____ Excerpted records

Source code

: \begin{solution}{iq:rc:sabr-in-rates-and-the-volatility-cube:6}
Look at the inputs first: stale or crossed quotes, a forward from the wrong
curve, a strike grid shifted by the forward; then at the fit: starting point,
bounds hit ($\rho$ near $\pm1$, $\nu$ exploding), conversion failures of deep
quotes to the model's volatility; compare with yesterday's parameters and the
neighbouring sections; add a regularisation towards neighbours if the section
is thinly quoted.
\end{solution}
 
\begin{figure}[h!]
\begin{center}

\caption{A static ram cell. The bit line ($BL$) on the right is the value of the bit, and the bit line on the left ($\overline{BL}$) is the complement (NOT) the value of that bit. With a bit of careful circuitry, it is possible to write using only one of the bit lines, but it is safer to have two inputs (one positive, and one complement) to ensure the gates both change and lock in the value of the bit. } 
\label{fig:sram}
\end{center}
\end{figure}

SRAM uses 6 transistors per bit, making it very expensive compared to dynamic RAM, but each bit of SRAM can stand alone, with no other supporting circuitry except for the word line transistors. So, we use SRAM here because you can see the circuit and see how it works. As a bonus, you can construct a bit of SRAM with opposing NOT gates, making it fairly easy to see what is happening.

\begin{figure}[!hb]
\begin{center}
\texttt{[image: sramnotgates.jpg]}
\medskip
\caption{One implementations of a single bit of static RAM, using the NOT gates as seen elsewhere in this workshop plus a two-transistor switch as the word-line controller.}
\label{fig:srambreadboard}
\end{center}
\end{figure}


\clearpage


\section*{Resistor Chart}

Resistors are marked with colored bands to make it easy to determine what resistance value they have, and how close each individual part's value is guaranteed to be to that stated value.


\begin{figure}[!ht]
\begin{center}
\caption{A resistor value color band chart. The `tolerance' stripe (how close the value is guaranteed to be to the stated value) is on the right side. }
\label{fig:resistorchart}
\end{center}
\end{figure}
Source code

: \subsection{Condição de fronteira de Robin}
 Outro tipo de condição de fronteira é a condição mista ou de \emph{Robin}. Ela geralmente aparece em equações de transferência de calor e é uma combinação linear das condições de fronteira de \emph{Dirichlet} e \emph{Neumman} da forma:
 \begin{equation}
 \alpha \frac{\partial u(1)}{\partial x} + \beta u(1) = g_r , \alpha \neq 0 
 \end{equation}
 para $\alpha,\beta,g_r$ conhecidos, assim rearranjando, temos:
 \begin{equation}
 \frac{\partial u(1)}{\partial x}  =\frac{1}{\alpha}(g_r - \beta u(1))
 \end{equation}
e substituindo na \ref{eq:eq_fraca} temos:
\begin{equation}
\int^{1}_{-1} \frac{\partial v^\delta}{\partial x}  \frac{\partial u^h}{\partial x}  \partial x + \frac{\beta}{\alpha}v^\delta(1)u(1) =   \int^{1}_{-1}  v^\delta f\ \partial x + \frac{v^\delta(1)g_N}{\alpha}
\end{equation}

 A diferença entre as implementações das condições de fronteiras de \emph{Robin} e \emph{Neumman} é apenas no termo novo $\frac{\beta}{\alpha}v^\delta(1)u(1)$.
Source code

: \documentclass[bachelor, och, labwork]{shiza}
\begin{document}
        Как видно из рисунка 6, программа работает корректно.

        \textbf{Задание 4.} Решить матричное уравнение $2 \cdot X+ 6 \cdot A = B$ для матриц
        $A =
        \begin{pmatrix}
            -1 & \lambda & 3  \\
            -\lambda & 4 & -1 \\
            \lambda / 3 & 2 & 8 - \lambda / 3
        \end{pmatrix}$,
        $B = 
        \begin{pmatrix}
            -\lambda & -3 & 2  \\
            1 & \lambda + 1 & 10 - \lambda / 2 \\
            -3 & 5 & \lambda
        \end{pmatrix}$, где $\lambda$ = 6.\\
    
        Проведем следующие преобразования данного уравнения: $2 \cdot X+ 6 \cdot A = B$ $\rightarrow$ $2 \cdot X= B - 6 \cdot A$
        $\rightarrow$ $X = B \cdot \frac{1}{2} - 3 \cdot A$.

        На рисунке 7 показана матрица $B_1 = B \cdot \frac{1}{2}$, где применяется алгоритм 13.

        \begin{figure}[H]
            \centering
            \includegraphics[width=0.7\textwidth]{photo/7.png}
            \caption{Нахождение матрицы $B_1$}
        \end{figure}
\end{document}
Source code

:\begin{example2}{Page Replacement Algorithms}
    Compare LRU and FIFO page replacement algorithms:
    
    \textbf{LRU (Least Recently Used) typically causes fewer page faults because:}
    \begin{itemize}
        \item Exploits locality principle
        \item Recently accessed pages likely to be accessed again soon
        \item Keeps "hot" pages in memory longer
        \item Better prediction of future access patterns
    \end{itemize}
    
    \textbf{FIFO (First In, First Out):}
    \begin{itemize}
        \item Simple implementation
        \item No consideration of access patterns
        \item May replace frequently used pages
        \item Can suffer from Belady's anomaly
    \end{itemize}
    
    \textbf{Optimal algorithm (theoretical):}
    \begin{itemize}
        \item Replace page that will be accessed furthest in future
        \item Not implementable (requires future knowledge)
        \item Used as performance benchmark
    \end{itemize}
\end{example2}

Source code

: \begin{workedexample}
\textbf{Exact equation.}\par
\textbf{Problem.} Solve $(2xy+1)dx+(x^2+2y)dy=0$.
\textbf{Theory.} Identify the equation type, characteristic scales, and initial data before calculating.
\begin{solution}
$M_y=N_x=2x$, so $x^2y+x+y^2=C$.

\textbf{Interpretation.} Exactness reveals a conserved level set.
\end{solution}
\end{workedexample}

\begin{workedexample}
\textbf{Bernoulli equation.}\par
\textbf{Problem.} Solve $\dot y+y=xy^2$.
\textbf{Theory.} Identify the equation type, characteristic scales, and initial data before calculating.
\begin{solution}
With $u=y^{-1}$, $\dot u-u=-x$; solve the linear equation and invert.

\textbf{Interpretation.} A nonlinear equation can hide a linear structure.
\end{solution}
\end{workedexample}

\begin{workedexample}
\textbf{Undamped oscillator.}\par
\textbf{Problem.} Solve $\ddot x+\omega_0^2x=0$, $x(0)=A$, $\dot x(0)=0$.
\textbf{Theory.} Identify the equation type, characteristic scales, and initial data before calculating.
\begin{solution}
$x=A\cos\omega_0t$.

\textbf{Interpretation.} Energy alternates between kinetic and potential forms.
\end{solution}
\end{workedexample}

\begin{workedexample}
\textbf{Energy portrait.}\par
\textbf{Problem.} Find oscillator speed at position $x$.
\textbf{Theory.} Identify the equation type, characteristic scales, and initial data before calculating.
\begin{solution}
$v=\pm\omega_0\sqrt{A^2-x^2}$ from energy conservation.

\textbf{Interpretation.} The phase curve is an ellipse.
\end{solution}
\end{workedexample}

________

- _How to complete this task_
A word-for-word copy of all the entries is required.

- _Task result_
Source code

: \begin{solution}{iq:rc:sabr-in-rates-and-the-volatility-cube:6}
Look at the inputs first: stale or crossed quotes, a forward from the wrong
curve, a strike grid shifted by the forward; then at the fit: starting point,
bounds hit ($\rho$ near $\pm1$, $\nu$ exploding), conversion failures of deep
quotes to the model's volatility; compare with yesterday's parameters and the
neighbouring sections; add a regularisation towards neighbours if the section
is thinly quoted.
\end{solution}
 
\begin{figure}[h!]
\begin{center}

\caption{A static ram cell. The bit line ($BL$) on the right is the value of the bit, and the bit line on the left ($\overline{BL}$) is the complement (NOT) the value of that bit. With a bit of careful circuitry, it is possible to write using only one of the bit lines, but it is safer to have two inputs (one positive, and one complement) to ensure the gates both change and lock in the value of the bit. } 
\label{fig:sram}
\end{center}
\end{figure}

SRAM uses 6 transistors per bit, making it very expensive compared to dynamic RAM, but each bit of SRAM can stand alone, with no other supporting circuitry except for the word line transistors. So, we use SRAM here because you can see the circuit and see how it works. As a bonus, you can construct a bit of SRAM with opposing NOT gates, making it fairly easy to see what is happening.

\begin{figure}[!hb]
\begin{center}
\texttt{[image: sramnotgates.jpg]}
\medskip
\caption{One implementations of a single bit of static RAM, using the NOT gates as seen elsewhere in this workshop plus a two-transistor switch as the word-line controller.}
\label{fig:srambreadboard}
\end{center}
\end{figure}


\clearpage


\section*{Resistor Chart}

Resistors are marked with colored bands to make it easy to determine what resistance value they have, and how close each individual part's value is guaranteed to be to that stated value.


\begin{figure}[!ht]
\begin{center}
\caption{A resistor value color band chart. The `tolerance' stripe (how close the value is guaranteed to be to the stated value) is on the right side. }
\label{fig:resistorchart}
\end{center}
\end{figure}
Source code

: \subsection{Condição de fronteira de Robin}
 Outro tipo de condição de fronteira é a condição mista ou de \emph{Robin}. Ela geralmente aparece em equações de transferência de calor e é uma combinação linear das condições de fronteira de \emph{Dirichlet} e \emph{Neumman} da forma:
 \begin{equation}
 \alpha \frac{\partial u(1)}{\partial x} + \beta u(1) = g_r , \alpha \neq 0 
 \end{equation}
 para $\alpha,\beta,g_r$ conhecidos, assim rearranjando, temos:
 \begin{equation}
 \frac{\partial u(1)}{\partial x}  =\frac{1}{\alpha}(g_r - \beta u(1))
 \end{equation}
e substituindo na \ref{eq:eq_fraca} temos:
\begin{equation}
\int^{1}_{-1} \frac{\partial v^\delta}{\partial x}  \frac{\partial u^h}{\partial x}  \partial x + \frac{\beta}{\alpha}v^\delta(1)u(1) =   \int^{1}_{-1}  v^\delta f\ \partial x + \frac{v^\delta(1)g_N}{\alpha}
\end{equation}

 A diferença entre as implementações das condições de fronteiras de \emph{Robin} e \emph{Neumman} é apenas no termo novo $\frac{\beta}{\alpha}v^\delta(1)u(1)$.
Source code

: \documentclass[bachelor, och, labwork]{shiza}
\begin{document}
        Как видно из рисунка 6, программа работает корректно.

        \textbf{Задание 4.} Решить матричное уравнение $2 \cdot X+ 6 \cdot A = B$ для матриц
        $A =
        \begin{pmatrix}
            -1 & \lambda & 3  \\
            -\lambda & 4 & -1 \\
            \lambda / 3 & 2 & 8 - \lambda / 3
        \end{pmatrix}$,
        $B = 
        \begin{pmatrix}
            -\lambda & -3 & 2  \\
            1 & \lambda + 1 & 10 - \lambda / 2 \\
            -3 & 5 & \lambda
        \end{pmatrix}$, где $\lambda$ = 6.\\
    
        Проведем следующие преобразования данного уравнения: $2 \cdot X+ 6 \cdot A = B$ $\rightarrow$ $2 \cdot X= B - 6 \cdot A$
        $\rightarrow$ $X = B \cdot \frac{1}{2} - 3 \cdot A$.

        На рисунке 7 показана матрица $B_1 = B \cdot \frac{1}{2}$, где применяется алгоритм 13.

        \begin{figure}[H]
            \centering
            \includegraphics[width=0.7\textwidth]{photo/7.png}
            \caption{Нахождение матрицы $B_1$}
        \end{figure}
\end{document}
Source code

:\begin{example2}{Page Replacement Algorithms}
    Compare LRU and FIFO page replacement algorithms:
    
    \textbf{LRU (Least Recently Used) typically causes fewer page faults because:}
    \begin{itemize}
        \item Exploits locality principle
        \item Recently accessed pages likely to be accessed again soon
        \item Keeps "hot" pages in memory longer
        \item Better prediction of future access patterns
    \end{itemize}
    
    \textbf{FIFO (First In, First Out):}
    \begin{itemize}
        \item Simple implementation
        \item No consideration of access patterns
        \item May replace frequently used pages
        \item Can suffer from Belady's anomaly
    \end{itemize}
    
    \textbf{Optimal algorithm (theoretical):}
    \begin{itemize}
        \item Replace page that will be accessed furthest in future
        \item Not implementable (requires future knowledge)
        \item Used as performance benchmark
    \end{itemize}
\end{example2}

Source code

: \begin{workedexample}
\textbf{Exact equation.}\par
\textbf{Problem.} Solve $(2xy+1)dx+(x^2+2y)dy=0$.
\textbf{Theory.} Identify the equation type, characteristic scales, and initial data before calculating.
\begin{solution}
$M_y=N_x=2x$, so $x^2y+x+y^2=C$.

\textbf{Interpretation.} Exactness reveals a conserved level set.
\end{solution}
\end{workedexample}

\begin{workedexample}
\textbf{Bernoulli equation.}\par
\textbf{Problem.} Solve $\dot y+y=xy^2$.
\textbf{Theory.} Identify the equation type, characteristic scales, and initial data before calculating.
\begin{solution}
With $u=y^{-1}$, $\dot u-u=-x$; solve the linear equation and invert.

\textbf{Interpretation.} A nonlinear equation can hide a linear structure.
\end{solution}
\end{workedexample}

\begin{workedexample}
\textbf{Undamped oscillator.}\par
\textbf{Problem.} Solve $\ddot x+\omega_0^2x=0$, $x(0)=A$, $\dot x(0)=0$.
\textbf{Theory.} Identify the equation type, characteristic scales, and initial data before calculating.
\begin{solution}
$x=A\cos\omega_0t$.

\textbf{Interpretation.} Energy alternates between kinetic and potential forms.
\end{solution}
\end{workedexample}

\begin{workedexample}
\textbf{Energy portrait.}\par
\textbf{Problem.} Find oscillator speed at position $x$.
\textbf{Theory.} Identify the equation type, characteristic scales, and initial data before calculating.
\begin{solution}
$v=\pm\omega_0\sqrt{A^2-x^2}$ from energy conservation.

\textbf{Interpretation.} The phase curve is an ellipse.
\end{solution}
\end{workedexample}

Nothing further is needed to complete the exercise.